▼▼▼
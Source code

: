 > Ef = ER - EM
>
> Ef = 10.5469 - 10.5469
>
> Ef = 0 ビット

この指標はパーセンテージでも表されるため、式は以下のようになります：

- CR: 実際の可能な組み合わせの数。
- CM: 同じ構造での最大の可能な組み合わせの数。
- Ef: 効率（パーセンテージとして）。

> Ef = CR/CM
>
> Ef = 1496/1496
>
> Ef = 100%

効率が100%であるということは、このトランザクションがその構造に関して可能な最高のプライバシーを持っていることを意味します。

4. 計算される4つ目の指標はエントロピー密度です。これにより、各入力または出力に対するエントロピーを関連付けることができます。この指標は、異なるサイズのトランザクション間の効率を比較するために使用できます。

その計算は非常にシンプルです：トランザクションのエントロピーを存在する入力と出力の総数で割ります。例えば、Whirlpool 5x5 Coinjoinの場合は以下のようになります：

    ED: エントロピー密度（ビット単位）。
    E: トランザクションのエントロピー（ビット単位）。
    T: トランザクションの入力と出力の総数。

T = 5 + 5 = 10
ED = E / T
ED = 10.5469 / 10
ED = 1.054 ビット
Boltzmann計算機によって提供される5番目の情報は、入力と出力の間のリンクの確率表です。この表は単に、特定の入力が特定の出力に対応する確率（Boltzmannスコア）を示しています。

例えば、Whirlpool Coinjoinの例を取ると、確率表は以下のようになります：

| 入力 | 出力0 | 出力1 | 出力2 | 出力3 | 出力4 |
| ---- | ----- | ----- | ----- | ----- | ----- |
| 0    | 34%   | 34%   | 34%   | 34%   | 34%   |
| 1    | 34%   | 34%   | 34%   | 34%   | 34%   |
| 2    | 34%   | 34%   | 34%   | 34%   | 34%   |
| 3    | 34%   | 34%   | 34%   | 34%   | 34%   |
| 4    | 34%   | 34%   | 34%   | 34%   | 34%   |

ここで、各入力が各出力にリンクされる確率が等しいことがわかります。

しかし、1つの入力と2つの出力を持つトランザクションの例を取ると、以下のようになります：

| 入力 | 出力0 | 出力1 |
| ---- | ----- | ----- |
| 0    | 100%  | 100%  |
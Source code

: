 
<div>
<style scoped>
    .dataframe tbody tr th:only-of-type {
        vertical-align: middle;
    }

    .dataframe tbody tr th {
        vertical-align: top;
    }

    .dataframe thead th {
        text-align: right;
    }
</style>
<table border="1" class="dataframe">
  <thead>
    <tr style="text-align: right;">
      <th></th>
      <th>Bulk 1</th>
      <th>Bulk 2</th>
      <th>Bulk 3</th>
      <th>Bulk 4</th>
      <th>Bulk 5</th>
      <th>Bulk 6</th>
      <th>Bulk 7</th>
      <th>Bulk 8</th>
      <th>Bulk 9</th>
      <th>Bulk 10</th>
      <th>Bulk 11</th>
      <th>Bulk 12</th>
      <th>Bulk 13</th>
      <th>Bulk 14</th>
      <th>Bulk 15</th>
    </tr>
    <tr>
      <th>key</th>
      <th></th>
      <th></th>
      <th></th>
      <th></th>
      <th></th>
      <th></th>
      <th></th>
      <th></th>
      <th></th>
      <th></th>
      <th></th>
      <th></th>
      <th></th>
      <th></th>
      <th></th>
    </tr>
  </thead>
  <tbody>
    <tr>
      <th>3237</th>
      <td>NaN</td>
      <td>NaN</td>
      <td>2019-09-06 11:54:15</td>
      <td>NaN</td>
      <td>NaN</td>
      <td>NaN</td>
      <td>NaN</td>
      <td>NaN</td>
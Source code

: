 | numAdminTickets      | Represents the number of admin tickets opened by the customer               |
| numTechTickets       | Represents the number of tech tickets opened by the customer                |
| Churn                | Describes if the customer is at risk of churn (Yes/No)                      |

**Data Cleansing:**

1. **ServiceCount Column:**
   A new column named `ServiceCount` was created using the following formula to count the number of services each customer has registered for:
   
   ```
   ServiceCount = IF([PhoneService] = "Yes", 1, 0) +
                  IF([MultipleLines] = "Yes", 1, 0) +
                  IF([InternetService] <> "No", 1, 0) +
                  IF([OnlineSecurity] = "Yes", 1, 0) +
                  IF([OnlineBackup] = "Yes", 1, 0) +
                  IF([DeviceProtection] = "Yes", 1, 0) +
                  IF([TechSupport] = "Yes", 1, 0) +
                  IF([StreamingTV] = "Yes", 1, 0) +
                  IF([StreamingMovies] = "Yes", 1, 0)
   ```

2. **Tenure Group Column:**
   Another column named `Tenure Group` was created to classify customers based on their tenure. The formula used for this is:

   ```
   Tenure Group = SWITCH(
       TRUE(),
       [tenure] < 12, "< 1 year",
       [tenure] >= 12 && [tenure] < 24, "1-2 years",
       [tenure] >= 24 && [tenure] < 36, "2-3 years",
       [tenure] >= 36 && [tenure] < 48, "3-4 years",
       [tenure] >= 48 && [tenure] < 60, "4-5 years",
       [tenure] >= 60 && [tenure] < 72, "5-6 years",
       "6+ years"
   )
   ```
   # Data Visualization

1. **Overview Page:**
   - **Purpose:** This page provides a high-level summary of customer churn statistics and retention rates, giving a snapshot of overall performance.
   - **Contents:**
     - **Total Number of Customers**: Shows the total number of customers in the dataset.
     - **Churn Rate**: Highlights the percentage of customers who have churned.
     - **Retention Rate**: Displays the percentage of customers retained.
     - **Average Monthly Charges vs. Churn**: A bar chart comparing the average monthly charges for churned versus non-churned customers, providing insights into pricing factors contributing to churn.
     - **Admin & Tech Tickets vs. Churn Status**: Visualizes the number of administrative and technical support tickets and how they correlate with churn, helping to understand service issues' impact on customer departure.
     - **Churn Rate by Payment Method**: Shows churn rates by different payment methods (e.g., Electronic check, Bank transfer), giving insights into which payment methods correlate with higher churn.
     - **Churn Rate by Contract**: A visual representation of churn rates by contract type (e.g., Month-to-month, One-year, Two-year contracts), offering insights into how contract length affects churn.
▲▲▲
### Action item
Locate all lines in the listing above with the word "text" and copy them.

### Output below
        text-align: right;
    <tr style="text-align: right;">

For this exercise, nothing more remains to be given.